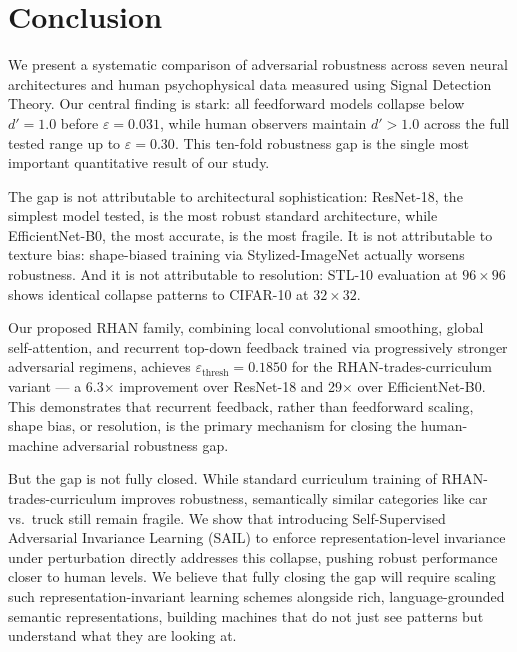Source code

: \documentclass[12pt,a4paper]{article}
\begin{document}
\section{Conclusion}
\label{sec:conclusion}

We present a systematic comparison of adversarial robustness across
seven neural architectures and human psychophysical data measured using
Signal Detection Theory. Our central finding is stark: all feedforward
models collapse below $d'{=}1.0$ before $\varepsilon{=}0.031$, while
human observers maintain $d'{>}1.0$ across the full tested range up to
$\varepsilon{=}0.30$. This ten-fold robustness gap is the single most
important quantitative result of our study.

The gap is not attributable to architectural sophistication: ResNet-18,
the simplest model tested, is the most robust standard architecture,
while EfficientNet-B0, the most accurate, is the most fragile. It is
not attributable to texture bias: shape-biased training via
Stylized-ImageNet actually worsens robustness. And it is not
attributable to resolution: STL-10 evaluation at $96{\times}96$
shows identical collapse patterns to CIFAR-10 at $32{\times}32$.

Our proposed RHAN family, combining local convolutional smoothing, global
self-attention, and recurrent top-down feedback trained via progressively
stronger adversarial regimens, achieves $\varepsilon_{\text{thresh}}{=}0.1850$
for the RHAN-trades-curriculum variant --- a 6.3$\times$ improvement over
ResNet-18 and 29$\times$ over EfficientNet-B0. This demonstrates that
recurrent feedback, rather than feedforward scaling, shape bias,
or resolution, is the primary mechanism for closing the human-machine
adversarial robustness gap.

But the gap is not fully closed. While standard curriculum training of RHAN-trades-curriculum improves robustness, semantically similar categories like car vs.\ truck still remain fragile. We show that introducing Self-Supervised Adversarial Invariance Learning (SAIL) to enforce representation-level invariance under perturbation directly addresses this collapse, pushing robust performance closer to human levels. We believe that fully closing the gap will require scaling such representation-invariant learning schemes alongside rich, language-grounded semantic representations, building machines that do not just see patterns but understand what they are looking at.
\end{document}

——

* [ABOUT THIS EXERCISE]
The listing above should be returned word for word, with pictures omitted.

* [OUTPUT BELOW]
Source code

: \documentclass[12pt,a4paper]{article}
\begin{document}
\section{Conclusion}
\label{sec:conclusion}

We present a systematic comparison of adversarial robustness across
seven neural architectures and human psychophysical data measured using
Signal Detection Theory. Our central finding is stark: all feedforward
models collapse below $d'{=}1.0$ before $\varepsilon{=}0.031$, while
human observers maintain $d'{>}1.0$ across the full tested range up to
$\varepsilon{=}0.30$. This ten-fold robustness gap is the single most
important quantitative result of our study.

The gap is not attributable to architectural sophistication: ResNet-18,
the simplest model tested, is the most robust standard architecture,
while EfficientNet-B0, the most accurate, is the most fragile. It is
not attributable to texture bias: shape-biased training via
Stylized-ImageNet actually worsens robustness. And it is not
attributable to resolution: STL-10 evaluation at $96{\times}96$
shows identical collapse patterns to CIFAR-10 at $32{\times}32$.

Our proposed RHAN family, combining local convolutional smoothing, global
self-attention, and recurrent top-down feedback trained via progressively
stronger adversarial regimens, achieves $\varepsilon_{\text{thresh}}{=}0.1850$
for the RHAN-trades-curriculum variant --- a 6.3$\times$ improvement over
ResNet-18 and 29$\times$ over EfficientNet-B0. This demonstrates that
recurrent feedback, rather than feedforward scaling, shape bias,
or resolution, is the primary mechanism for closing the human-machine
adversarial robustness gap.

But the gap is not fully closed. While standard curriculum training of RHAN-trades-curriculum improves robustness, semantically similar categories like car vs.\ truck still remain fragile. We show that introducing Self-Supervised Adversarial Invariance Learning (SAIL) to enforce representation-level invariance under perturbation directly addresses this collapse, pushing robust performance closer to human levels. We believe that fully closing the gap will require scaling such representation-invariant learning schemes alongside rich, language-grounded semantic representations, building machines that do not just see patterns but understand what they are looking at.
\end{document}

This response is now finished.